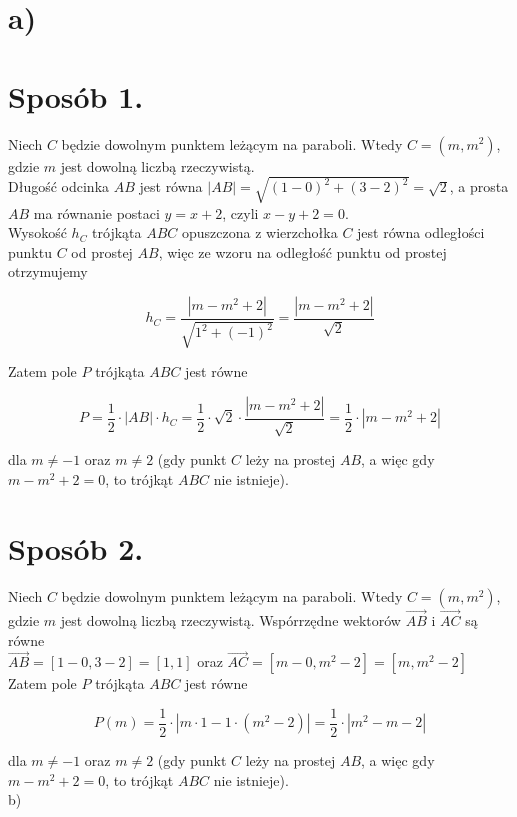 \documentclass[10pt]{article}
\begin{document}
\section*{a)}
\section*{Sposób 1.}
Niech $C$ będzie dowolnym punktem leżącym na paraboli. Wtedy $C=\left(m, m^{2}\right)$, gdzie $m$ jest dowolną liczbą rzeczywistą.\\
Długość odcinka $A B$ jest równa $|A B|=\sqrt{(1-0)^{2}+(3-2)^{2}}=\sqrt{2}$, a prosta $A B$ ma równanie postaci $y=x+2$, czyli $x-y+2=0$.\\
Wysokość $h_{C}$ trójkąta $A B C$ opuszczona z wierzchołka $C$ jest równa odległości punktu $C$ od prostej $A B$, więc ze wzoru na odległość punktu od prostej otrzymujemy

$$
h_{C}=\frac{\left|m-m^{2}+2\right|}{\sqrt{1^{2}+(-1)^{2}}}=\frac{\left|m-m^{2}+2\right|}{\sqrt{2}}
$$

Zatem pole $P$ trójkąta $A B C$ jest równe

$$
P=\frac{1}{2} \cdot|A B| \cdot h_{C}=\frac{1}{2} \cdot \sqrt{2} \cdot \frac{\left|m-m^{2}+2\right|}{\sqrt{2}}=\frac{1}{2} \cdot\left|m-m^{2}+2\right|
$$

dla $m \neq-1$ oraz $m \neq 2$ (gdy punkt $C$ leży na prostej $A B$, a więc gdy $m-m^{2}+2=0$, to trójkąt $A B C$ nie istnieje).

\section*{Sposób 2.}
Niech $C$ będzie dowolnym punktem leżącym na paraboli. Wtedy $C=\left(m, m^{2}\right)$, gdzie $m$ jest dowolną liczbą rzeczywistą. Wspórrzędne wektorów $\overrightarrow{A B}$ i $\overrightarrow{A C}$ są równe\\
$\overrightarrow{A B}=[1-0,3-2]=[1,1]$ oraz $\overrightarrow{A C}=\left[m-0, m^{2}-2\right]=\left[m, m^{2}-2\right]$\\
Zatem pole $P$ trójkąta $A B C$ jest równe

$$
P(m)=\frac{1}{2} \cdot\left|m \cdot 1-1 \cdot\left(m^{2}-2\right)\right|=\frac{1}{2} \cdot\left|m^{2}-m-2\right|
$$

dla $m \neq-1$ oraz $m \neq 2$ (gdy punkt $C$ leży na prostej $A B$, a więc gdy $m-m^{2}+2=0$, to trójkąt $A B C$ nie istnieje).\\
b)
\end{document}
* * * * * * *
About this task:
Copy every line from the records above that contains the string "right".

Exercise response:
Niech $C$ będzie dowolnym punktem leżącym na paraboli. Wtedy $C=\left(m, m^{2}\right)$, gdzie $m$ jest dowolną liczbą rzeczywistą.\\
h_{C}=\frac{\left|m-m^{2}+2\right|}{\sqrt{1^{2}+(-1)^{2}}}=\frac{\left|m-m^{2}+2\right|}{\sqrt{2}}
P=\frac{1}{2} \cdot|A B| \cdot h_{C}=\frac{1}{2} \cdot \sqrt{2} \cdot \frac{\left|m-m^{2}+2\right|}{\sqrt{2}}=\frac{1}{2} \cdot\left|m-m^{2}+2\right|
Niech $C$ będzie dowolnym punktem leżącym na paraboli. Wtedy $C=\left(m, m^{2}\right)$, gdzie $m$ jest dowolną liczbą rzeczywistą. Wspórrzędne wektorów $\overrightarrow{A B}$ i $\overrightarrow{A C}$ są równe\\
$\overrightarrow{A B}=[1-0,3-2]=[1,1]$ oraz $\overrightarrow{A C}=\left[m-0, m^{2}-2\right]=\left[m, m^{2}-2\right]$\\
P(m)=\frac{1}{2} \cdot\left|m \cdot 1-1 \cdot\left(m^{2}-2\right)\right|=\frac{1}{2} \cdot\left|m^{2}-m-2\right|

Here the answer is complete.